WHAT IS REQUIRED
From the listing below, extract every line in which the word "columnwidth" appears.

EXTRACTED ENTRIES
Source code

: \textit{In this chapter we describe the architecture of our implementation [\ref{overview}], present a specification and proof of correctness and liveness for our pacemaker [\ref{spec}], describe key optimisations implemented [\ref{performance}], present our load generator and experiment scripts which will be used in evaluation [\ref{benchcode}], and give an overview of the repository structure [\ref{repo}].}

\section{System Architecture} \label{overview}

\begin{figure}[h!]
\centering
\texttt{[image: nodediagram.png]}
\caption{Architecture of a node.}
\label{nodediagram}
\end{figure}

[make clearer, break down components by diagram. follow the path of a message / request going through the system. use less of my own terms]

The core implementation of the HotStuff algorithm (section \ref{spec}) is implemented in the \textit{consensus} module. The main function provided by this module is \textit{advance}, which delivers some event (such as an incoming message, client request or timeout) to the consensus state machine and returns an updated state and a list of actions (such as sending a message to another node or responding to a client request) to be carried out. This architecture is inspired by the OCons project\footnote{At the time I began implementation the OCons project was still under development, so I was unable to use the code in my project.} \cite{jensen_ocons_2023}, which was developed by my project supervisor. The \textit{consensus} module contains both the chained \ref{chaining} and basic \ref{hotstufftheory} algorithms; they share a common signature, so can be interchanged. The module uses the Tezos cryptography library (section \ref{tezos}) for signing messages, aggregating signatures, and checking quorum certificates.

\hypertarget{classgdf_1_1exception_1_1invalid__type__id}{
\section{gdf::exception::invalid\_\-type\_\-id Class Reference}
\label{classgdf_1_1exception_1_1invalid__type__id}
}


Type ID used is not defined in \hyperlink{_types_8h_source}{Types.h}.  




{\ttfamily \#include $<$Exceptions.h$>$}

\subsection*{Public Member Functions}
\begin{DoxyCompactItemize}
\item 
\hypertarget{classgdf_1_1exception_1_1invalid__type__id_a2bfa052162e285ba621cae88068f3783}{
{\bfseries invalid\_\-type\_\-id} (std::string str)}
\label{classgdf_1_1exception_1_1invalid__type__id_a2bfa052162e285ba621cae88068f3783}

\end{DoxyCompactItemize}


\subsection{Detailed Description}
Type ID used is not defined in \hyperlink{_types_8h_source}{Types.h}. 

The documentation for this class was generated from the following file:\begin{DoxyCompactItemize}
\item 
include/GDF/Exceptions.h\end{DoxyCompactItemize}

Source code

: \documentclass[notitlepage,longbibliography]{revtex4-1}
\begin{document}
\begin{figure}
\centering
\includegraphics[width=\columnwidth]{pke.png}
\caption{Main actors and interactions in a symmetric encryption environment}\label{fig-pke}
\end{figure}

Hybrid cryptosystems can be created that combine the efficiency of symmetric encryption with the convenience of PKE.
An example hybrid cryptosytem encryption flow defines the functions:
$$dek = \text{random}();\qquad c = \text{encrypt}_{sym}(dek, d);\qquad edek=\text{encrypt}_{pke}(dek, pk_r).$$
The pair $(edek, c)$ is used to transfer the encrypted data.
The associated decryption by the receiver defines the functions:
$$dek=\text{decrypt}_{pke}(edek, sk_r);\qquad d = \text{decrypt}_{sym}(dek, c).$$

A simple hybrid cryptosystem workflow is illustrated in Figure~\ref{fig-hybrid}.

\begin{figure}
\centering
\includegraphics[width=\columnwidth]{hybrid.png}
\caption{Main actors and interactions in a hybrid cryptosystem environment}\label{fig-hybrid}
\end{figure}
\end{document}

RESPONSE FOR THIS EXERCISE
\includegraphics[width=\columnwidth]{pke.png}
\includegraphics[width=\columnwidth]{hybrid.png}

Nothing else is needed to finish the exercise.